Task brief: Everything from the first line below through the line with "Road is full of surprises!!" is to be transcribed exactly, and nothing past it.

(Data extract)

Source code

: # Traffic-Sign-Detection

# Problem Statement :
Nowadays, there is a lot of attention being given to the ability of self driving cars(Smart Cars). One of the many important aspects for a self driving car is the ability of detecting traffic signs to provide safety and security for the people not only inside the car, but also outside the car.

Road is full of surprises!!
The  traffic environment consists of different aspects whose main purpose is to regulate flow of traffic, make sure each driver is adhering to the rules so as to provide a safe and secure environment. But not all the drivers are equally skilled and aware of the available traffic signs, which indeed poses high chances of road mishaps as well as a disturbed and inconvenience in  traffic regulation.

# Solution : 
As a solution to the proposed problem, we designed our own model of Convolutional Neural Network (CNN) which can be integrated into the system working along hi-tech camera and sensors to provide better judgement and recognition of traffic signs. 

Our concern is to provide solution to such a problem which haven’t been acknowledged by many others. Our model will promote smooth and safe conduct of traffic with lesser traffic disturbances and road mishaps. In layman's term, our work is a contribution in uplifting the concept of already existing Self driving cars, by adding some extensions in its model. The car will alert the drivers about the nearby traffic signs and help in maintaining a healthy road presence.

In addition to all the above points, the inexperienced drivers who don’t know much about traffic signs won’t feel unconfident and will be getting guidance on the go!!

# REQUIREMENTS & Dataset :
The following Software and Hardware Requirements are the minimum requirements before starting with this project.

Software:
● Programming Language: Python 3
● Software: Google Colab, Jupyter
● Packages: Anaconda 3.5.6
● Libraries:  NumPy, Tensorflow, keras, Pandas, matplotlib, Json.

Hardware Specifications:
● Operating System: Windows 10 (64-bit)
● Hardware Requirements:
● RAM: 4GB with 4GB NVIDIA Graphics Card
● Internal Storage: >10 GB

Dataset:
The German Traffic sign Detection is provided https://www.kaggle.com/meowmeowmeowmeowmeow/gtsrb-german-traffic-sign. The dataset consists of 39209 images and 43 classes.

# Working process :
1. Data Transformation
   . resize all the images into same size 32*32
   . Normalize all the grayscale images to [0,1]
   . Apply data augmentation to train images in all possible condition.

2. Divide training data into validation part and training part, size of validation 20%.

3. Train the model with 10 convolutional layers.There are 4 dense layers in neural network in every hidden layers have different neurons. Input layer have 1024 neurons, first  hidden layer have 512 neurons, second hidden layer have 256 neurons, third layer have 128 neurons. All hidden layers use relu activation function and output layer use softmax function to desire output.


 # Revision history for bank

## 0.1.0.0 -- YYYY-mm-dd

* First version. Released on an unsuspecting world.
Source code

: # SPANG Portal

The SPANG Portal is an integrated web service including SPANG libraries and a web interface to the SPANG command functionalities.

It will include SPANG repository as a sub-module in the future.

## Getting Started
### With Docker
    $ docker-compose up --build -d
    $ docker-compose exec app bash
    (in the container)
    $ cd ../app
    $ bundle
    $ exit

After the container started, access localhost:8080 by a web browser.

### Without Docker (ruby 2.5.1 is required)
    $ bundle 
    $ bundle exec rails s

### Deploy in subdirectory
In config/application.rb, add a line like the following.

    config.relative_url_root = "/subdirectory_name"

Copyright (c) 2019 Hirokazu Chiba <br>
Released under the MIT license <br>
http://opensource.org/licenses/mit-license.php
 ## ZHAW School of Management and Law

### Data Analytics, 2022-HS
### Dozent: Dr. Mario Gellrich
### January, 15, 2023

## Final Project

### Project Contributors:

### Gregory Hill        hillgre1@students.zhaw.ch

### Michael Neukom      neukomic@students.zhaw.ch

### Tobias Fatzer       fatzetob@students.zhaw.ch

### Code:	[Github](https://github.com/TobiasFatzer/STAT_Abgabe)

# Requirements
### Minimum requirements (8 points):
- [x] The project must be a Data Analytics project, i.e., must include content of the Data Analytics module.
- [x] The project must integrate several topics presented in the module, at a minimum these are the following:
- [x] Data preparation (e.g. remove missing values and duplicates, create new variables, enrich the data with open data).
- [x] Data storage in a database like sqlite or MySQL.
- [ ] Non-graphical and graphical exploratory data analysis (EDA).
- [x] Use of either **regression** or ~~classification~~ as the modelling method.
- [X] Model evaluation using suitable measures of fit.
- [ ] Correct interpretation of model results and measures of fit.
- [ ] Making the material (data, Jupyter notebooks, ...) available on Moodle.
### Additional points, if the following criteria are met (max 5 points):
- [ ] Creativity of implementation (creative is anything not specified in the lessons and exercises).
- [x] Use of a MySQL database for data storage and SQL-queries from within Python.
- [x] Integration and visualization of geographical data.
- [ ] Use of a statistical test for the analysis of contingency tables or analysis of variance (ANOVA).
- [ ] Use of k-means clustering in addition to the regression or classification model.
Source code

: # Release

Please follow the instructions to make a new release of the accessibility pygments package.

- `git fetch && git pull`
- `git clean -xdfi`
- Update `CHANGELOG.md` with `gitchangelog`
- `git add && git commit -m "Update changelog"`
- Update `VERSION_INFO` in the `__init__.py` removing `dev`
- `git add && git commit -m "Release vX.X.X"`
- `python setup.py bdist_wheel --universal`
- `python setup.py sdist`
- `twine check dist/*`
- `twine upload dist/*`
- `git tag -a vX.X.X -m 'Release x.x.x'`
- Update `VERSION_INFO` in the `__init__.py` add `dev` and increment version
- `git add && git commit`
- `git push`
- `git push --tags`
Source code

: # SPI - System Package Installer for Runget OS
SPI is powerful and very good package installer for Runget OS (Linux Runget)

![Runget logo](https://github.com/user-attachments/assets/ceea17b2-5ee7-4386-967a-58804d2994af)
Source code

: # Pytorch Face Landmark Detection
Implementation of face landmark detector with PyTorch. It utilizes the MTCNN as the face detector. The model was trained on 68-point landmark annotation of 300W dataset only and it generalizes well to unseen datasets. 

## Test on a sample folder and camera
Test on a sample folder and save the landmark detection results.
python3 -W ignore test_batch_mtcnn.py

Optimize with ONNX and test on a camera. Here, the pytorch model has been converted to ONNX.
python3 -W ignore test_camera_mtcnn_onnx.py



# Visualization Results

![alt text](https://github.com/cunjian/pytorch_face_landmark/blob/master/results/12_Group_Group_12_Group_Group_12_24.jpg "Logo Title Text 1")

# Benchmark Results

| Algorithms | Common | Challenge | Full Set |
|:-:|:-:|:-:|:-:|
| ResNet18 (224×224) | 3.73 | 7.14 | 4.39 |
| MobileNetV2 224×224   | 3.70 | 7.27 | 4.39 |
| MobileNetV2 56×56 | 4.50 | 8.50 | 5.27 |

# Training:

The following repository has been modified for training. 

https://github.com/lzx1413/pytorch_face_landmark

(End Data extract)

Finished exercise:
Source code

: # Traffic-Sign-Detection

# Problem Statement :
Nowadays, there is a lot of attention being given to the ability of self driving cars(Smart Cars). One of the many important aspects for a self driving car is the ability of detecting traffic signs to provide safety and security for the people not only inside the car, but also outside the car.

Road is full of surprises!!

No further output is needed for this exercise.